Critics argue that security measures often harm students, that police in schools criminalize childhood, and that the school-to-prison pipeline starts with school security decisions.

Security measures can traumatize. Realistic active shooter drills terrify children. Constant security presence creates anxiety. The security intended to protect may itself cause psychological harm, especially for students who have experienced trauma.

Police in schools criminalize students. Behaviours once handled by principals now result in arrests. Students of colour and students with disabilities face disproportionate discipline through police involvement. School resource officers may create more problems than they solve.

Fortification changes schools. Metal detectors, armed personnel, and prison-like security transform educational environments. Schools that feel like prisons may produce different outcomes than schools that feel like places of learning and growth.

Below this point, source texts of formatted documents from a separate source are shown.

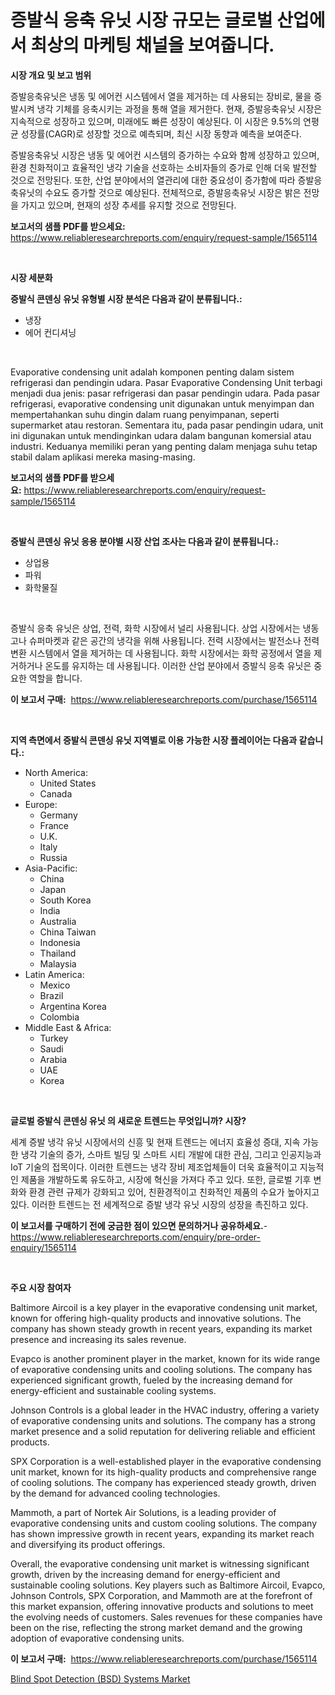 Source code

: <p><h1>증발식 응축 유닛 시장 규모는 글로벌 산업에서 최상의 마케팅 채널을 보여줍니다.</h1></p><p><strong>시장 개요 및 보고 범위</strong></p>
<p><p>증발응축유닛은 냉동 및 에어컨 시스템에서 열을 제거하는 데 사용되는 장비로, 물을 증발시켜 냉각 기체를 응축시키는 과정을 통해 열을 제거한다. 현재, 증발응축유닛 시장은 지속적으로 성장하고 있으며, 미래에도 빠른 성장이 예상된다. 이 시장은 9.5%의 연평균 성장률(CAGR)로 성장할 것으로 예측되며, 최신 시장 동향과 예측을 보여준다. </p><p>증발응축유닛 시장은 냉동 및 에어컨 시스템의 증가하는 수요와 함께 성장하고 있으며, 환경 친화적이고 효율적인 냉각 기술을 선호하는 소비자들의 증가로 인해 더욱 발전할 것으로 전망된다. 또한, 산업 분야에서의 열관리에 대한 중요성이 증가함에 따라 증발응축유닛의 수요도 증가할 것으로 예상된다. 전체적으로, 증발응축유닛 시장은 밝은 전망을 가지고 있으며, 현재의 성장 추세를 유지할 것으로 전망된다.</p></p>
<p><strong>보고서의 샘플 PDF를 받으세요:</strong> <a href="https://www.reliableresearchreports.com/enquiry/request-sample/1565114">https://www.reliableresearchreports.com/enquiry/request-sample/1565114</a></p>
<p>&nbsp;</p>
<p><strong>시장 세분화</strong></p>
<p><strong>증발식 콘덴싱 유닛 유형별 시장 분석은 다음과 같이 분류됩니다.:</strong></p>
<p><ul><li>냉장</li><li>에어 컨디셔닝</li></ul></p>
<p>&nbsp;</p>
<p><p>Evaporative condensing unit adalah komponen penting dalam sistem refrigerasi dan pendingin udara. Pasar Evaporative Condensing Unit terbagi menjadi dua jenis: pasar refrigerasi dan pasar pendingin udara. Pada pasar refrigerasi, evaporative condensing unit digunakan untuk menyimpan dan mempertahankan suhu dingin dalam ruang penyimpanan, seperti supermarket atau restoran. Sementara itu, pada pasar pendingin udara, unit ini digunakan untuk mendinginkan udara dalam bangunan komersial atau industri. Keduanya memiliki peran yang penting dalam menjaga suhu tetap stabil dalam aplikasi mereka masing-masing.</p></p>
<p><strong>보고서의 샘플 PDF를 받으세요:</strong>&nbsp;<a href="https://www.reliableresearchreports.com/enquiry/request-sample/1565114">https://www.reliableresearchreports.com/enquiry/request-sample/1565114</a></p>
<p>&nbsp;</p>
<p><strong> 증발식 콘덴싱 유닛 응용 분야별 시장 산업 조사는 다음과 같이 분류됩니다.:</strong></p>
<p><ul><li>상업용</li><li>파워</li><li>화학물질</li></ul></p>
<p>&nbsp;</p>
<p><p>증발식 응축 유닛은 상업, 전력, 화학 시장에서 널리 사용됩니다. 상업 시장에서는 냉동고나 슈퍼마켓과 같은 공간의 냉각을 위해 사용됩니다. 전력 시장에서는 발전소나 전력 변환 시스템에서 열을 제거하는 데 사용됩니다. 화학 시장에서는 화학 공정에서 열을 제거하거나 온도를 유지하는 데 사용됩니다. 이러한 산업 분야에서 증발식 응축 유닛은 중요한 역할을 합니다.</p></p>
<p><strong>이 보고서 구매:</strong>&nbsp; <a href="https://www.reliableresearchreports.com/purchase/1565114">https://www.reliableresearchreports.com/purchase/1565114</a></p>
<p>&nbsp;</p>
<p><strong>지역 측면에서 증발식 콘덴싱 유닛 지역별로 이용 가능한 시장 플레이어는 다음과 같습니다.:</strong></p>
<p><ul>
    <li>
        North America:
        <ul>
            <li>United States</li>
            <li>Canada</li>
        </ul>
    </li>
    <li>
        Europe:
        <ul>
            <li>Germany</li>
            <li>France</li>
            <li>U.K.</li>
            <li>Italy</li>
            <li>Russia</li>
        </ul>
    </li>
    <li>
        Asia-Pacific:
        <ul>
            <li>China</li>
            <li>Japan</li>
            <li>South Korea</li>
            <li>India</li>
            <li>Australia</li>
            <li>China Taiwan</li>
            <li>Indonesia</li>
            <li>Thailand</li>
            <li>Malaysia</li>
        </ul>
    </li>
    <li>
        Latin America:
        <ul>
            <li>Mexico</li>
            <li>Brazil</li>
            <li>Argentina Korea</li>
            <li>Colombia</li>
        </ul>
    </li>
    <li>
        Middle East & Africa:
        <ul>
            <li>Turkey</li>
            <li>Saudi</li>
            <li>Arabia</li>
            <li>UAE</li>
            <li>Korea</li>
        </ul>
    </li>
    </ul></p>
<p>&nbsp;</p>
<p><strong>글로벌 증발식 콘덴싱 유닛 의 새로운 트렌드는 무엇입니까? 시장?</strong></p>
<p><p>세계 증발 냉각 유닛 시장에서의 신흥 및 현재 트렌드는 에너지 효율성 증대, 지속 가능한 냉각 기술의 증가, 스마트 빌딩 및 스마트 시티 개발에 대한 관심, 그리고 인공지능과 IoT 기술의 접목이다. 이러한 트렌드는 냉각 장비 제조업체들이 더욱 효율적이고 지능적인 제품을 개발하도록 유도하고, 시장에 혁신을 가져다 주고 있다. 또한, 글로벌 기후 변화와 환경 관련 규제가 강화되고 있어, 친환경적이고 친화적인 제품의 수요가 높아지고 있다. 이러한 트렌드는 전 세계적으로 증발 냉각 유닛 시장의 성장을 촉진하고 있다.</p></p>
<p><strong>이 보고서를 구매하기 전에 궁금한 점이 있으면 문의하거나 공유하세요.</strong>- <a href="https://www.reliableresearchreports.com/enquiry/pre-order-enquiry/1565114">https://www.reliableresearchreports.com/enquiry/pre-order-enquiry/1565114</a></p>
<p>&nbsp;</p>
<p><strong>주요 시장 참여자</strong></p>
<p><p>Baltimore Aircoil is a key player in the evaporative condensing unit market, known for offering high-quality products and innovative solutions. The company has shown steady growth in recent years, expanding its market presence and increasing its sales revenue.</p><p>Evapco is another prominent player in the market, known for its wide range of evaporative condensing units and cooling solutions. The company has experienced significant growth, fueled by the increasing demand for energy-efficient and sustainable cooling systems.</p><p>Johnson Controls is a global leader in the HVAC industry, offering a variety of evaporative condensing units and solutions. The company has a strong market presence and a solid reputation for delivering reliable and efficient products.</p><p>SPX Corporation is a well-established player in the evaporative condensing unit market, known for its high-quality products and comprehensive range of cooling solutions. The company has experienced steady growth, driven by the demand for advanced cooling technologies.</p><p>Mammoth, a part of Nortek Air Solutions, is a leading provider of evaporative condensing units and custom cooling solutions. The company has shown impressive growth in recent years, expanding its market reach and diversifying its product offerings.</p><p>Overall, the evaporative condensing unit market is witnessing significant growth, driven by the increasing demand for energy-efficient and sustainable cooling solutions. Key players such as Baltimore Aircoil, Evapco, Johnson Controls, SPX Corporation, and Mammoth are at the forefront of this market expansion, offering innovative products and solutions to meet the evolving needs of customers. Sales revenues for these companies have been on the rise, reflecting the strong market demand and the growing adoption of evaporative condensing units.</p></p>
<p><strong>이 보고서 구매:</strong>&nbsp;&nbsp;<a href="https://www.reliableresearchreports.com/purchase/1565114">https://www.reliableresearchreports.com/purchase/1565114</a></p>
<p><p><a href="https://lydian-appliance-61d.notion.site/Blind-Spot-Detection-BSD-Systems-Market-Challenges-Opportunities-and-Growth-Drivers-and-Major-M-9f863e1940e34e03a73517b86e900a2b">Blind Spot Detection (BSD) Systems Market</a></p></p>
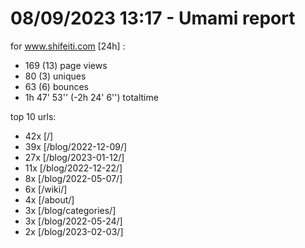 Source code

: # 08/09/2023 13:17 - Umami report
for www.shifeiti.com [24h] :

 - 169 (13) page views
 - 80 (3) uniques
 - 63 (6) bounces
 - 1h 47' 53'' (-2h 24' 6'') totaltime


top 10 urls:
 - 42x [/]
 - 39x [/blog/2022-12-09/]
 - 27x [/blog/2023-01-12/]
 - 11x [/blog/2022-12-22/]
 - 8x [/blog/2022-05-07/]
 - 6x [/wiki/]
 - 4x [/about/]
 - 3x [/blog/categories/]
 - 3x [/blog/2022-05-24/]
 - 2x [/blog/2023-02-03/]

From this perspective, school safety should: invest in counsellors and support services; remove or reduce police presence; use trauma-informed approaches to discipline; and create safety through connection rather than control.

The Police Question

Should police be stationed in schools?

From one view, school resource officers provide security, build relationships with students, and respond to serious incidents. Well-trained officers who understand educational settings can be assets. The question is implementation, not whether police presence is ever appropriate.

From another view, police presence inevitably brings policing. Officers trained for enforcement will enforce. Students experiencing police presence in schools are more likely to have criminal justice contact. Whatever relationship-building occurs cannot overcome the fundamental role police play. Removing police removes the harms they cause.

Whether police belong in schools shapes what schools become.

The Drill Question

How should schools prepare students for emergencies without traumatizing them?

From one perspective, age-appropriate preparation is possible. Young children can learn to follow teachers without understanding threat. Older students can handle more realistic scenarios. Trauma-informed approaches to drills can build readiness without causing harm.

From another perspective, any drill that prepares for violence introduces violence into consciousness. Children imagining people trying to kill them have been changed by that imagination, regardless of how drills are framed. The least harmful approach may be minimal drilling that accepts reduced preparedness as worthwhile trade-off.

How drills balance preparedness and wellbeing shapes student experience.

The Prevention Question

Should schools invest in preventing violence or responding to it?

From one view, most school violence can be prevented. Students who plan attacks often show warning signs. Mental health support, threat assessment, and community connection can identify and intervene before violence occurs. Prevention is more effective than response.

From another view, prevention cannot catch everything. Schools must be prepared for incidents that prevention misses. Both prevention and response are necessary. Framing them as alternatives creates false choice.

How prevention and response are balanced shapes investment and approach.

The Question

When kindergarteners practice hiding from killers, what have we done to childhood? When police in schools arrest children for behaviour that was once detention, what have we done to education? If security measures make schools feel like prisons, do they make them safer or just different? When we prepare for rare events while ignoring common ones - the everyday harm of anxiety, discrimination, and criminalization - what are we actually preventing? What would school safety built on connection rather than control look like? And when children learn that school is a place where violence might happen, what lesson have we taught them?